Chodniki na poznańskim Starym Mieście niczym tor przeszkód
Zła nawierzchnia, zbyt wąskie chodniki, za wysokie krawężniki, a nawet słupy na chodniku - to tylko niektóre z barier architektonicznych, na które można natrafić na poznańskim Starym Mieście.
13 studentów należących do Akademickiego Koła Naukowego Gospodarki Przestrzennej działającego na poznańskim Uniwersytecie im. Adama Mickiewicza we współpracy ze stowarzyszeniem Inwestycje dla Poznania zbadało fragment Starego Miasta pod kątem występujących tu barier architektonicznych.
- Zbadaliśmy obszar o powierzchni ok. 260 ha, odnotowując na nim blisko 350 różnego rodzaju barier architektonicznych, co dało ok. 133 bariery na każdy kilometr kwadratowy – wyjaśnia w rozmowie z Wirtualną Polską Magdalena Karczewicz, prezes Akademickiego Koła Naukowego Gospodarki Przestrzennej.
Studentów interesowały bariery architektoniczne utrudniające poruszanie się wszystkim pieszym, chociaż bez wątpienia są one szczególnie uciążliwe dla osób starszych, kobiet z wózkami dziecięcymi czy dla osób niepełnosprawnych.
- Zwracaliśmy uwagę m.in. na bariery dla osób niewidomych, czyli np. brak sygnalizacji dźwiękowej na przejściach dla pieszych czy wypustek na chodnikach ostrzegających przed wejściem na jezdnię – mówi Karczewicz. – Chcieliśmy też zaprosić do udziału w projekcie osoby na wózkach inwalidzkich, ale żadne ze stowarzyszeń nie było zainteresowane – dodaje.

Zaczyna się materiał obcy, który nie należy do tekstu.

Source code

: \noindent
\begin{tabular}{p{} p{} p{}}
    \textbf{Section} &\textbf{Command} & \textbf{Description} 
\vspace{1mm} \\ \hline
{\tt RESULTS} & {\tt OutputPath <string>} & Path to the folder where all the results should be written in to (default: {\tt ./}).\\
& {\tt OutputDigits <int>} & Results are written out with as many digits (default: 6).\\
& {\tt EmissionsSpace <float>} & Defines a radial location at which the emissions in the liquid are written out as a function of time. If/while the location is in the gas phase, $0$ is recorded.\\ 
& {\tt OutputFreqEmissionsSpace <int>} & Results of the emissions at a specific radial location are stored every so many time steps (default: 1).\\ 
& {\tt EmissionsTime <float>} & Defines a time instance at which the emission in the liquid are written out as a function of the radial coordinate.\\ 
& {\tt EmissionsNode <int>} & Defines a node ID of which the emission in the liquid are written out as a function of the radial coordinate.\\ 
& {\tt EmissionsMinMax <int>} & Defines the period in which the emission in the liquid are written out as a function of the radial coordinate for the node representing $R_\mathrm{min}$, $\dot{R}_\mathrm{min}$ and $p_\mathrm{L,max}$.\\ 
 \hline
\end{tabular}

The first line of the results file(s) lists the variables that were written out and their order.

Blisko 40 proc. wszystkich wykrytych barier dotyczy złej nawierzchni chodników. Nie chodzi tylko o te krzywe i uszkodzone, ale też te o niejednolitej strukturze. Piesi są też narażeni na napotkanie na swej drodze różnych przeszkód takich jak np. słupki, czy niedostosowane przejścia przez jezdnie, np. mające zbyt wysokie krawężniki. Zdarzają się też zbyt wąskie chodniki, ale szczególnie trudnymi barierami bywają schody, w wielu przypadkach będące dla osób niepełnosprawnych zaporami, których nie da się pokonać bez czyjejś pomocy.
- Planujemy zbadać kolejne obszary Starego Miasta, a gotową mapę barier przekazać poznańskim urzędnikom, mając nadzieję, że coś z tym zrobią– zapowiada Magdalena Karczewicz.
Byłeś świadkiem lub uczestnikiem zdarzenia? .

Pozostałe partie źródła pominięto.